Out-of-order execution

In computer engineering, out-of-order execution is a paradigm used in most high-performance central processing units to make use of instruction cycles that would otherwise be wasted. In this paradigm, a processor executes instructions in an order governed by the availability of input data and execution units, rather than by their original order in a program. In doing so, the processor can avoid being idle while waiting for the preceding instruction to complete and can, in the meantime, process the next instructions that are able to run immediately and independently.

History

Out-of-order execution is a restricted form of data flow computation, which was a major research area in computer architecture in the 1970s and early 1980s.
Important academic research in this subject was led by Yale Patt and his HPSm simulator. A paper by James E. Smith and A. R. Pleszkun, published in 1985 completed the scheme by describing how the precise behavior of exceptions could be maintained in out-of-order machines.
Arguably the first machine to use out-of-order execution is the CDC 6600, which uses a scoreboard to resolve conflicts.
About three years later, the IBM System/360 Model 91 introduced Tomasulo's algorithm, which makes full out-of-order execution possible.

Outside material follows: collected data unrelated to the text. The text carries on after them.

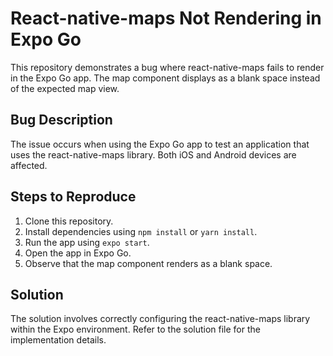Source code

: # React-native-maps Not Rendering in Expo Go

This repository demonstrates a bug where react-native-maps fails to render in the Expo Go app. The map component displays as a blank space instead of the expected map view.

## Bug Description

The issue occurs when using the Expo Go app to test an application that uses the react-native-maps library. Both iOS and Android devices are affected.

## Steps to Reproduce

1. Clone this repository.
2. Install dependencies using `npm install` or `yarn install`.
3. Run the app using `expo start`.
4. Open the app in Expo Go.
5. Observe that the map component renders as a blank space.

## Solution

The solution involves correctly configuring the react-native-maps library within the Expo environment. Refer to the solution file for the implementation details.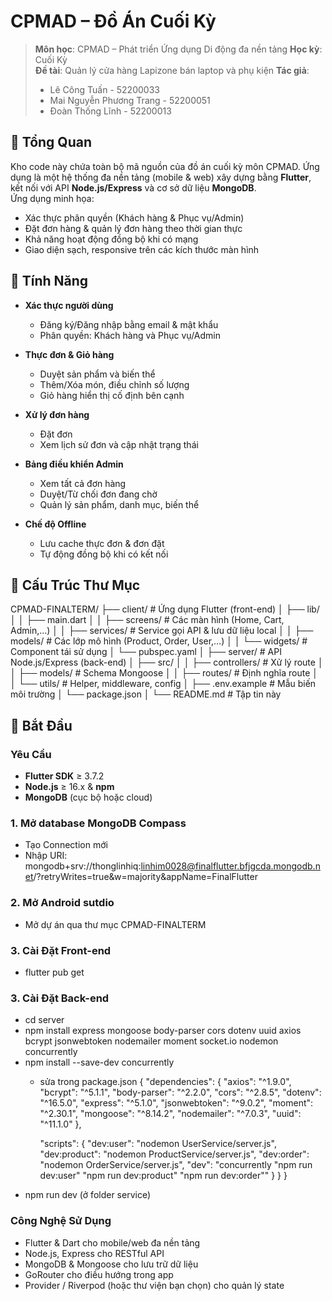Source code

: # CPMAD – Đồ Án Cuối Kỳ

> **Môn học**: CPMAD – Phát triển Ứng dụng Di động đa nền tảng
> **Học kỳ**: Cuối Kỳ  
> **Đề tài**: Quản lý cửa hàng Lapizone bán laptop và phụ kiện 
> **Tác giả**:
> - Lê Công Tuấn - 52200033
> - Mai Nguyễn Phương Trang - 52200051
> - Đoàn Thống Lĩnh - 52200013

## 📖 Tổng Quan

Kho code này chứa toàn bộ mã nguồn của đồ án cuối kỳ môn CPMAD. Ứng dụng là một hệ thống đa nền tảng (mobile & web) xây dựng bằng **Flutter**, kết nối với API **Node.js/Express** và cơ sở dữ liệu **MongoDB**.  
Ứng dụng minh họa:

- Xác thực phân quyền (Khách hàng & Phục vụ/Admin)
- Đặt đơn hàng & quản lý đơn hàng theo thời gian thực
- Khả năng hoạt động đồng bộ khi có mạng
- Giao diện sạch, responsive trên các kích thước màn hình

## 🚀 Tính Năng

- **Xác thực người dùng**
  - Đăng ký/Đăng nhập bằng email & mật khẩu
  - Phân quyền: Khách hàng và Phục vụ/Admin

- **Thực đơn & Giỏ hàng**
  - Duyệt sản phẩm và biến thể
  - Thêm/Xóa món, điều chỉnh số lượng
  - Giỏ hàng hiển thị cố định bên cạnh

- **Xử lý đơn hàng**
  - Đặt đơn
  - Xem lịch sử đơn và cập nhật trạng thái

- **Bảng điều khiển Admin**
  - Xem tất cả đơn hàng
  - Duyệt/Từ chối đơn đang chờ
  - Quản lý sản phẩm, danh mục, biến thể

- **Chế độ Offline**
  - Lưu cache thực đơn & đơn đặt
  - Tự động đồng bộ khi có kết nối

## 📁 Cấu Trúc Thư Mục

CPMAD-FINALTERM/
├── client/ # Ứng dụng Flutter (front-end)
│ ├── lib/
│ │ ├── main.dart
│ │ ├── screens/ # Các màn hình (Home, Cart, Admin,…)
│ │ ├── services/ # Service gọi API & lưu dữ liệu local
│ │ ├── models/ # Các lớp mô hình (Product, Order, User,…)
│ │ └── widgets/ # Component tái sử dụng
│ └── pubspec.yaml
│
├── server/ # API Node.js/Express (back-end)
│ ├── src/
│ │ ├── controllers/ # Xử lý route
│ │ ├── models/ # Schema Mongoose
│ │ ├── routes/ # Định nghĩa route
│ │ └── utils/ # Helper, middleware, config
│ ├── .env.example # Mẫu biến môi trường
│ └── package.json
│
└── README.md # Tập tin này


## 🔧 Bắt Đầu

### Yêu Cầu

- **Flutter SDK** ≥ 3.7.2
- **Node.js** ≥ 16.x & **npm**
- **MongoDB** (cục bộ hoặc cloud)

### 1. Mở database MongoDB Compass
- Tạo Connection mới
- Nhập URI: mongodb+srv://thonglinhiq:linhim0028@finalflutter.bfjgcda.mongodb.net/?retryWrites=true&w=majority&appName=FinalFlutter

### 2. Mở Android sutdio
- Mở dự án qua thư mục CPMAD-FINALTERM

### 3. Cài Đặt Front-end
- flutter pub get

### 3. Cài Đặt Back-end
- cd server
- npm install express mongoose body-parser cors dotenv uuid axios bcrypt jsonwebtoken nodemailer moment socket.io nodemon concurrently
- npm install --save-dev concurrently
  - sửa trong package.json
    {
      "dependencies": {
      "axios": "^1.9.0",
      "bcrypt": "^5.1.1",
      "body-parser": "^2.2.0",
      "cors": "^2.8.5",
      "dotenv": "^16.5.0",
      "express": "^5.1.0",
      "jsonwebtoken": "^9.0.2",
      "moment": "^2.30.1",
      "mongoose": "^8.14.2",
      "nodemailer": "^7.0.3",
      "uuid": "^11.1.0"
      },
  
      "scripts": {
        "dev:user": "nodemon UserService/server.js",
        "dev:product": "nodemon ProductService/server.js",
        "dev:order": "nodemon OrderService/server.js",
        "dev": "concurrently \"npm run dev:user\" \"npm run dev:product\" \"npm run dev:order\""
        }
      }
    }
- npm run dev (ở folder service)

### Công Nghệ Sử Dụng
- Flutter & Dart cho mobile/web đa nền tảng
- Node.js, Express cho RESTful API
- MongoDB & Mongoose cho lưu trữ dữ liệu
- GoRouter cho điều hướng trong app
- Provider / Riverpod (hoặc thư viện bạn chọn) cho quản lý state
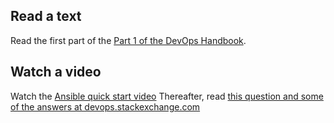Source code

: ## Read a text

Read the first part of the [Part 1 of the DevOps Handbook](https://ituniversity-my.sharepoint.com/:b:/g/personal/ropf_itu_dk/Eafg4B4afaxIqYGDYJqOJLQBycrIZ8JwkokFy4j9JuWiuQ?e=OH5SzC).


## Watch a video

Watch the [Ansible quick start video](https://www.ansible.com/resources/videos/quick-start-video)
Thereafter, read [this question and some of the answers at devops.stackexchange.com](https://devops.stackexchange.com/questions/342/how-is-ansible-different-from-simply-running-a-provisioning-bash-shell-in-vagran)
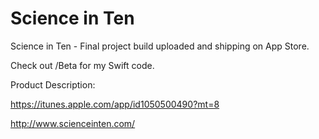 # Science in Ten
Science in Ten - Final project build uploaded and shipping on App Store.

Check out /Beta for my Swift code.

Product Description:

https://itunes.apple.com/app/id1050500490?mt=8

http://www.scienceinten.com/

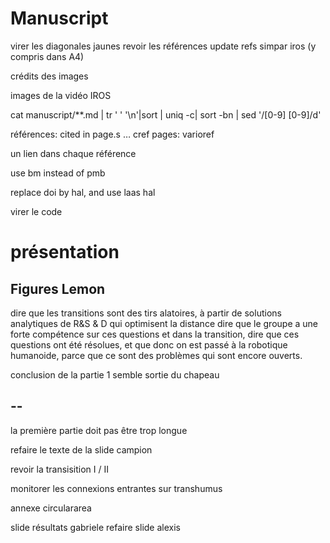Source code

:# Manuscript

virer les diagonales jaunes
revoir les références
update refs simpar iros (y compris dans A4)

crédits des images

images de la vidéo IROS

cat manuscript/**.md | tr ' ' '\n'|sort | uniq -c| sort -bn | sed '/[0-9] [0-9]/d'

références: cited in page.s …
cref pages: varioref

un lien dans chaque référence

use bm instead of pmb

replace doi by hal, and use laas hal

virer le code

# présentation

## Figures Lemon

dire que les transitions sont des tirs alatoires, à partir de solutions analytiques de R&S & D qui optimisent la distance
dire que le groupe a une forte compétence sur ces questions
et dans la transition, dire que ces questions ont été résolues, et que donc on est passé à la robotique humanoide,
parce que ce sont des problèmes qui sont encore ouverts.

conclusion de la partie 1 semble sortie du chapeau

## --

la première partie doit pas être trop longue

refaire le texte de la slide campion

revoir la transisition I / II

monitorer les connexions entrantes sur transhumus

annexe circulararea

slide résultats gabriele
refaire slide alexis
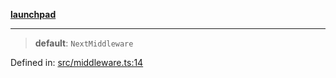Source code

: [**launchpad**](index.md)

***

> **default**: `NextMiddleware`

Defined in: [src/middleware.ts:14](https://github.com/victorbratov/launchpad/blob/2fb5c03d3b8a4ead86d4ea12df9db7edc90ac88e/src/middleware.ts#L14)
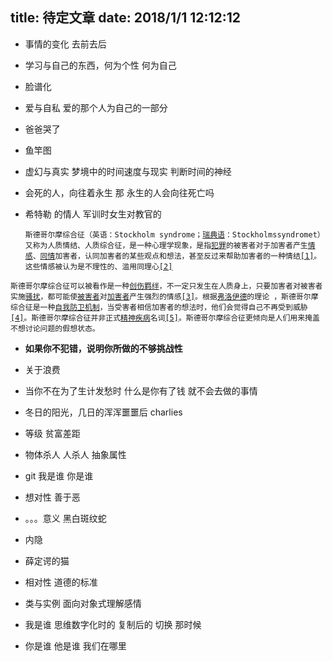 title: 待定文章
date: 2018/1/1 12:12:12
---
* 事情的变化 去前去后
* 学习与自己的东西，何为个性 何为自己
* 脸谱化
* 爱与自私  爱的那个人为自己的一部分
* 爸爸哭了
* 鱼竿图 
* 虚幻与真实   梦境中的时间速度与现实    判断时间的神经
* 会死的人，向往着永生  那 永生的人会向往死亡吗
* 希特勒 的情人  军训时女生对教官的

  `斯德哥尔摩综合征（英语：Stockholm syndrome；`[`瑞典语`](https://zh.wikipedia.org/wiki/瑞典語)`：Stockholmssyndromet）又称为人质情结、人质综合征，是一种心理学现象，是指`[`犯罪`](https://zh.wikipedia.org/wiki/犯罪)`的被害者对于加害者产生`[`情感`](https://zh.wikipedia.org/wiki/情感)`、`[`同情`](https://zh.wikipedia.org/wiki/同情)`加害者，认同加害者的某些观点和想法，甚至反过来帮助加害者的一种情结`[`[1]`](https://zh.wikipedia.org/wiki/斯德哥爾摩症候群#cite_note-FBI_bulletin-1)`。这些情感被认为是不理性的、滥用同理心`[`[2]`](https://zh.wikipedia.org/wiki/斯德哥爾摩症候群#cite_note-2)

`斯德哥尔摩综合征可以被看作是一种`[`创伤羁绊`](https://zh.wikipedia.org/w/index.php?title=創傷羈絆&action=edit&redlink=1)`，不一定只发生在人质身上，只要加害者对被害者实施`[`骚扰`](https://zh.wikipedia.org/wiki/騷擾)`，都可能使`[`被害者`](https://zh.wikipedia.org/wiki/被害者)`对`[`加害者`](https://zh.wikipedia.org/w/index.php?title=加害者&action=edit&redlink=1)`产生强烈的情感`[`[3]`](https://zh.wikipedia.org/wiki/斯德哥爾摩症候群#cite_note-3)`。根据`[`弗洛伊德`](https://zh.wikipedia.org/wiki/弗洛伊德)`的理论 ，斯德哥尔摩综合征是一种`[`自我防卫机制`](https://zh.wikipedia.org/wiki/自我防衛機制)`，当受害者相信加害者的想法时，他们会觉得自己不再受到威胁`[`[4]`](https://zh.wikipedia.org/wiki/斯德哥爾摩症候群#cite_note-4)`。斯德哥尔摩综合征并非正式`[`精神疾病`](https://zh.wikipedia.org/wiki/精神疾病)`名词`[`[5]`](https://zh.wikipedia.org/wiki/斯德哥爾摩症候群#cite_note-5)`。斯德哥尔摩综合征更倾向是人们用来掩盖不想讨论问题的假想状态。`

* **如果你不犯错，说明你所做的不够挑战性**
* 关于浪费
* 当你不在为了生计发愁时 什么是你有了钱 就不会去做的事情

* 冬日的阳光，几日的浑浑噩噩后 charlies

* 等级 贫富差距

* 物体杀人 人杀人  抽象属性

* git 我是谁 你是谁

* 想对性 善于恶

* 。。。意义 黑白斑纹蛇
* 内隐
* 薛定谔的猫
* 相对性 道德的标准
* 类与实例 面向对象式理解感情
* 我是谁  思维数字化时的 复制后的 切换 那时候 
* 你是谁 他是谁 我们在哪里




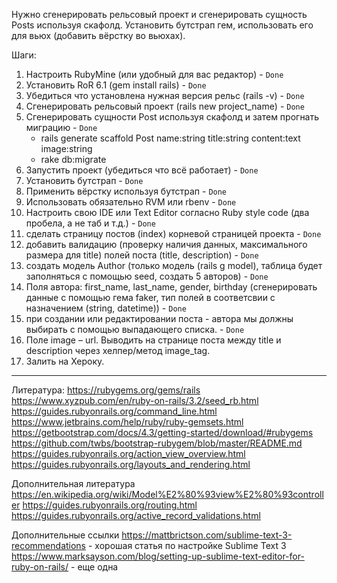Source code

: Нужно сгенерировать рельсовый проект и сгенерировать сущность Posts используя скафолд.
Установить бутстрап гем, использовать его для вьюх (добавить вёрстку во вьюхах).

Шаги:
1) Настроить RubyMine (или удобный для вас редактор) - `Done`
2) Установить RoR 6.1 (gem install rails) - `Done`
3) Убедиться что установлена нужная версия рельс (rails -v) - `Done`
4) Сгенерировать рельсовый проект (rails new project_name) - `Done`
5) Сгенерировать сущности Post используя скафолд и затем прогнать миграцию - `Done`
     - rails generate scaffold Post name:string title:string content:text image:string
     - rake db:migrate
6) Запустить проект (убедиться что всё работает) - `Done`
7) Установить бутстрап - `Done`
8) Применить вёрстку используя бутстрап - `Done`
9) Использовать обязательно RVM или rbenv - `Done`
10) Настроить свою IDE или Text Editor согласно Ruby style code (два пробела, а не таб и т.д.) - `Done`
11) сделать страницу постов (index) корневой страницей проекта - `Done`
12) добавить валидацию (проверку наличия данных, максимального размера для title) полей поста (title, description) - `Done`
13) создать модель Author (только модель (rails g model), таблица будет заполняться с помощью seed, создать 5 авторов) - `Done`
14) Поля автора: first_name, last_name, gender, birthday (сгенерировать данные с помощью гема faker, тип полей в соответсвии с назначением (string, datetime)) - `Done`
15) при создании или редактировании поста - автора мы должны выбирать с помощью выпадающего списка. - `Done`
16) Поле image – url. Выводить на странице поста между title и description через хелпер/метод image_tag.
17) Залить на Хероку.

_____________
Литература:
https://rubygems.org/gems/rails
https://www.xyzpub.com/en/ruby-on-rails/3.2/seed_rb.html
https://guides.rubyonrails.org/command_line.html
https://www.jetbrains.com/help/ruby/ruby-gemsets.html
https://getbootstrap.com/docs/4.3/getting-started/download/#rubygems
https://github.com/twbs/bootstrap-rubygem/blob/master/README.md
https://guides.rubyonrails.org/action_view_overview.html
https://guides.rubyonrails.org/layouts_and_rendering.html

Дополнительная литература
https://en.wikipedia.org/wiki/Model%E2%80%93view%E2%80%93controller
https://guides.rubyonrails.org/routing.html
https://guides.rubyonrails.org/active_record_validations.html

Дополнительные ссылки
https://mattbrictson.com/sublime-text-3-recommendations - хорошая статья по настройке Sublime Text 3
https://www.marksayson.com/blog/setting-up-sublime-text-editor-for-ruby-on-rails/ - еще одна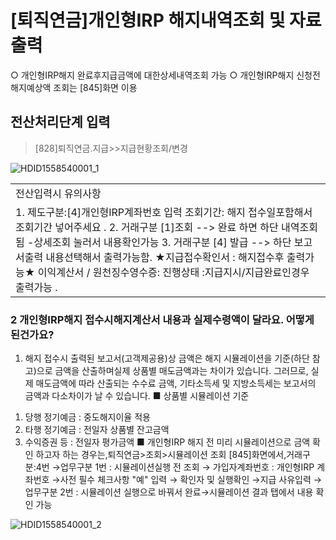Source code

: # [퇴직연금]개인형IRP 해지내역조회 및 자료출력
○ 개인형IRP해지 완료후지급금액에 대한상세내역조회 가능
○ 개인형IRP해지 신청전해지예상액 조회는 [845]화면 이용
## 전산처리단계 입력
> [828]퇴직연금.지급>>지급현황조회/변경

![HDID1558540001_1](HDID1558540001_1.jpg)


<table><tbody><tr>
<td>
전산입력시 유의사항</td></tr><tr>
<td>1. 제도구분:[4]개인형IRP계좌번호 입력
조회기간: 해지 접수일포함해서 조회기간 넣어주세요 .
2. 거래구분 [1]조회 --> 완료 하면 하단 내역조회됨 -상세조회 눌러서 내용확인가능
3. 거래구분 [4] 발급 --> 하단 보고서출력 내용선택해서 출력가능함.
★지급접수확인서 : 해지접수후 출력가능★ 이익계산서 / 원천징수영수증: 진행상태 :지급지시/지급완료인경우 출력가능 .</td></tr></tbody>
</table>


### 2 개인형IRP해지 접수시해지계산서 내용과 실제수령액이 달라요. 어떻게 된건가요?
1. 해지 접수시 출력된 보고서(고객제공용)상 금액은 해지 시뮬레이션을 기준(하단 참고)으로 금액을 산출하며실제 상품별 매도금액과는 차이가 있습니다.
그러므로, 실제 매도금액에 따라 산출되는 수수료 금액, 기타소득세 및 지방소득세는 보고서의 금액과 다소차이가 날 수 있습니다.
■ 상품별 시뮬레이션 기준
1) 당행 정기예금 : 중도해지이율 적용
2) 타행 정기예금 : 전일자 상품별 잔고금액
3) 수익증권 등 : 전일자 평가금액
■ 개인형IRP 해지 전 미리 시뮬레이션으로 금액 확인 하고자 하는 경우는,퇴직연금>조회>시뮬레이션 조회 [845]화면에서,거래구분:4번 →업무구분 1번 : 시뮬레이션실행 전 조회 → 가입자계좌번호 : 개인형IRP 계좌번호 →사전 필수 체크사항 "예" 입력 → 확인자 및 실행확인 →지급 사유입력 →업무구분
2번 : 시뮬레이션 실행으로 바꿔서 완료→시뮬레이션 결과
탭에서 내용 확인 가능

![HDID1558540001_2](HDID1558540001_2.jpg)


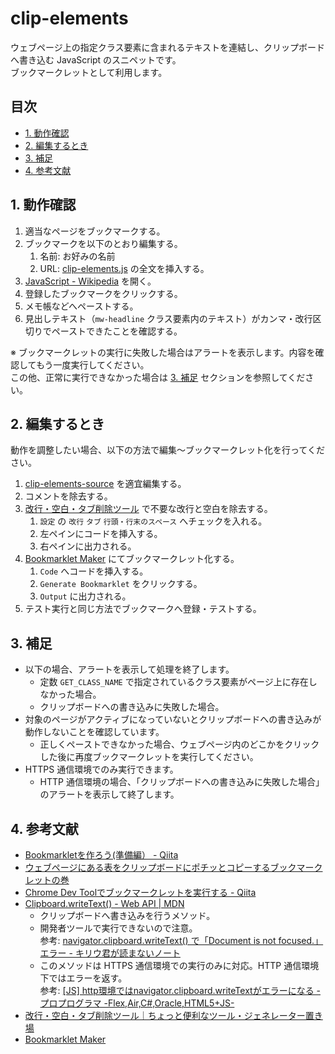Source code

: <!-- omit in toc -->
# clip-elements

ウェブページ上の指定クラス要素に含まれるテキストを連結し、クリップボードへ書き込む JavaScript のスニペットです。  
ブックマークレットとして利用します。

<!-- omit in toc -->
## 目次

- [1. 動作確認](#1-動作確認)
- [2. 編集するとき](#2-編集するとき)
- [3. 補足](#3-補足)
- [4. 参考文献](#4-参考文献)

## 1. 動作確認

1. 適当なページをブックマークする。
2. ブックマークを以下のとおり編集する。
    1. 名前: お好みの名前
    2. URL: [clip-elements.js](/clip-elements.js) の全文を挿入する。
3. [JavaScript - Wikipedia](https://ja.wikipedia.org/wiki/JavaScript) を開く。
4. 登録したブックマークをクリックする。
5. メモ帳などへペーストする。
6. 見出しテキスト（`mw-headline` クラス要素内のテキスト）がカンマ・改行区切りでペーストできたことを確認する。

※ ブックマークレットの実行に失敗した場合はアラートを表示します。内容を確認してもう一度実行してください。  
この他、正常に実行できなかった場合は [3. 補足](#3-補足) セクションを参照してください。

## 2. 編集するとき

動作を調整したい場合、以下の方法で編集～ブックマークレット化を行ってください。

1. [clip-elements-source](/clip-elements-source.js) を適宜編集する。
2. コメントを除去する。
3. [改行・空白・タブ削除ツール](https://html-css-javascript.com/n-space-tab/) で不要な改行と空白を除去する。
    1. `設定` の `改行` `タブ` `行頭・行末のスペース` へチェックを入れる。
    2. 左ペインにコードを挿入する。
    3. 右ペインに出力される。
4. [Bookmarklet Maker](https://caiorss.github.io/bookmarklet-maker/) にてブックマークレット化する。
    1. `Code` へコードを挿入する。
    2. `Generate Bookmarklet` をクリックする。
    3. `Output` に出力される。
5. テスト実行と同じ方法でブックマークへ登録・テストする。

## 3. 補足

- 以下の場合、アラートを表示して処理を終了します。
    - 定数 `GET_CLASS_NAME` で指定されているクラス要素がページ上に存在しなかった場合。
    - クリップボードへの書き込みに失敗した場合。
- 対象のページがアクティブになっていないとクリップボードへの書き込みが動作しないことを確認しています。
    - 正しくペーストできなかった場合、ウェブページ内のどこかをクリックした後に再度ブックマークレットを実行してください。
- HTTPS 通信環境でのみ実行できます。
    - HTTP 通信環境の場合、「クリップボードへの書き込みに失敗した場合」のアラートを表示して終了します。

## 4. 参考文献

- [Bookmarkletを作ろう(準備編） - Qiita](https://qiita.com/kanaxx/items/63debe502aacd73c3cb8)
- [ウェブページにある表をクリップボードにポチッとコピーするブックマークレットの巻](https://vucavucalife.com/table-wo-clipboard-ni-copy-surudakeno-bookmarklet/)
- [Chrome Dev Toolでブックマークレットを実行する - Qiita](https://qiita.com/kanaxx/items/0fe8e7e2deea482960b0)
- [Clipboard.writeText() - Web API | MDN](https://developer.mozilla.org/ja/docs/Web/API/Clipboard/writeText)
    - クリップボードへ書き込みを行うメソッド。
    - 開発者ツールで実行できないので注意。  
    参考: [navigator.clipboard.writeText() で「Document is not focused.」エラー - キリウ君が読まないノート](https://note.kiriukun.com/entry/20200908-document-is-not-focused-error-on-calling-navigator-clipboard-writetext)
    - このメソッドは HTTPS 通信環境での実行のみに対応。HTTP 通信環境下ではエラーを返す。  
    参考: [[JS] http環境ではnavigator.clipboard.writeTextがエラーになる - プロプログラマ -Flex,Air,C#,Oracle,HTML5+JS-](http://propg.ee-mall.info/%E3%83%97%E3%83%AD%E3%82%B0%E3%83%A9%E3%83%9F%E3%83%B3%E3%82%B0/javascript/js-http%E7%92%B0%E5%A2%83%E3%81%A7%E3%81%AFnavigator-clipboard-writetext%E3%81%8C%E3%82%A8%E3%83%A9%E3%83%BC%E3%81%AB%E3%81%AA%E3%82%8B/)
- [改行・空白・タブ削除ツール｜ちょっと便利なツール・ジェネレーター置き場](https://html-css-javascript.com/n-space-tab/)
- [Bookmarklet Maker](https://caiorss.github.io/bookmarklet-maker/)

In 1990, IBM introduced the first out-of-order microprocessor, the POWER1, although out-of-order execution is limited to floating-point instructions.
In 1990s, out-of-order execution became more common, and was featured in the IBM/Motorola PowerPC 601, Fujitsu/HAL SPARC64, Intel Pentium Pro, MIPS R10000, HP PA-8000, AMD K5 and DEC Alpha 21264. Notable exceptions to this trend include the Sun UltraSPARC, HP/Intel Itanium, Intel Atom until Silvermont Architecture, and the IBM POWER6.
The high logical complexity of the out-of-order technique is the reason that it did not reach mainstream machines until the mid-1990s. Many low-end processors meant for cost-sensitive markets still do not use this paradigm due to the large silicon area required for its implementation. Low power usage is another design goal that is harder to achieve with an out-of-order execution design.
A vulnerability in some microprocessor manufacturers' implementations of the out-of-order execution mechanism was reported to the manufacturers on June 1, 2017, but which was not publicized until January 2018, as an exploitable vulnerability that led to millions of vulnerable systems. The vulnerability was named Spectre. A similar vulnerability, Meltdown, which was disclosed at the same time, took advantage of an assumption that some manufacturers had made when loading data into a processor's cache by allowing data to be cached from a privileged security boundary. This resulted in a race condition that could be timed to leak privileged information.

Basic concept

In-order processors

In earlier processors, the processing of instructions is performed in an instruction cycle normally consisting of the following steps:

Instruction fetch.
If input operands are available, the instruction is dispatched to the appropriate functional unit. If one or more operands are unavailable during the current clock cycle, the processor stalls until they are available.
The instruction is executed by the appropriate functional unit.
The functional unit writes the results back to the register file.
Out-of-order processors

This new paradigm breaks up the processing of instructions into these steps:

Instruction fetch.
Instruction dispatch to an instruction queue.
The instruction waits in the queue until its input operands are available. The instruction is then allowed to leave the queue before earlier, than older instructions.
The instruction is issued to the appropriate functional unit and executed by that unit.
The results are queued.
Only after all older instructions have their results written back to the register file, then this result is written back to the register file. This is called the graduation or retire stage.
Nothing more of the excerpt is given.